=== TASK PROMPT ===
Keep only the lines of the data below that contain "LocalSystem", and copy them.

=== INPUT ===
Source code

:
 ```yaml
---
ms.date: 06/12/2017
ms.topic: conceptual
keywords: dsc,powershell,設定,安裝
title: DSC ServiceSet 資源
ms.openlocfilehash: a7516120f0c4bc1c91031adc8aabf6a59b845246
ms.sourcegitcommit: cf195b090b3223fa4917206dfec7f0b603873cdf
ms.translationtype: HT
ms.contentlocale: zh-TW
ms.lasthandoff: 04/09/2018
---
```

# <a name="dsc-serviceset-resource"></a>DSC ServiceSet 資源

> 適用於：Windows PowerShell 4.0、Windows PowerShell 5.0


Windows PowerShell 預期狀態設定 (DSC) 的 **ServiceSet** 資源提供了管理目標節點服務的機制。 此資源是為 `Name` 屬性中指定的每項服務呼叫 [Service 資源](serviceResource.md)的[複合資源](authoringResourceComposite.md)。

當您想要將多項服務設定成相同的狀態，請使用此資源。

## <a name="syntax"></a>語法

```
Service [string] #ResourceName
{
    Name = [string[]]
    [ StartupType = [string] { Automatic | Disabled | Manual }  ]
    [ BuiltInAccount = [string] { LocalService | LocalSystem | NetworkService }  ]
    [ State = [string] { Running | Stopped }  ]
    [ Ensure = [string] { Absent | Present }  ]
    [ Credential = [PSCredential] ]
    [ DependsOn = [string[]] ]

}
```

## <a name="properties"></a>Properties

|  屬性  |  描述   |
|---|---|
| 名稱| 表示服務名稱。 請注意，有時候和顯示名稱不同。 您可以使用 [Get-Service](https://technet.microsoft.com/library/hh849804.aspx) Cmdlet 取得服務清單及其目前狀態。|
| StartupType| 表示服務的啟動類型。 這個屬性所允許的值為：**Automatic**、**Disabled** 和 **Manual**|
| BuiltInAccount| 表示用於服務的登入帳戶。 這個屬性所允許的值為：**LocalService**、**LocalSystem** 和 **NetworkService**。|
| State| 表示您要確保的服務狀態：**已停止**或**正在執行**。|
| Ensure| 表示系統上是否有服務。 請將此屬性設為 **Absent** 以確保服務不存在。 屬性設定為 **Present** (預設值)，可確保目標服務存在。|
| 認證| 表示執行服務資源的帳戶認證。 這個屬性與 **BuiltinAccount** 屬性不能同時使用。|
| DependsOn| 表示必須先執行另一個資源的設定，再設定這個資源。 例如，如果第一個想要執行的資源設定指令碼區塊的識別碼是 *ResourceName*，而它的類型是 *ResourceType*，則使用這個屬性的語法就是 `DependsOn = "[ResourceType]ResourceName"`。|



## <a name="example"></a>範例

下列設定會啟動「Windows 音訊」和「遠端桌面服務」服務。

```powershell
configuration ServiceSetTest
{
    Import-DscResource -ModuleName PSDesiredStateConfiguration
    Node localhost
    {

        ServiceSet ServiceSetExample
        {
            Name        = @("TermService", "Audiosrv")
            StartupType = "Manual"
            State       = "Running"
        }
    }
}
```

=== EXERCISE RESULT ===
    [ BuiltInAccount = [string] { LocalService | LocalSystem | NetworkService }  ]
| BuiltInAccount| 表示用於服務的登入帳戶。 這個屬性所允許的值為：**LocalService**、**LocalSystem** 和 **NetworkService**。|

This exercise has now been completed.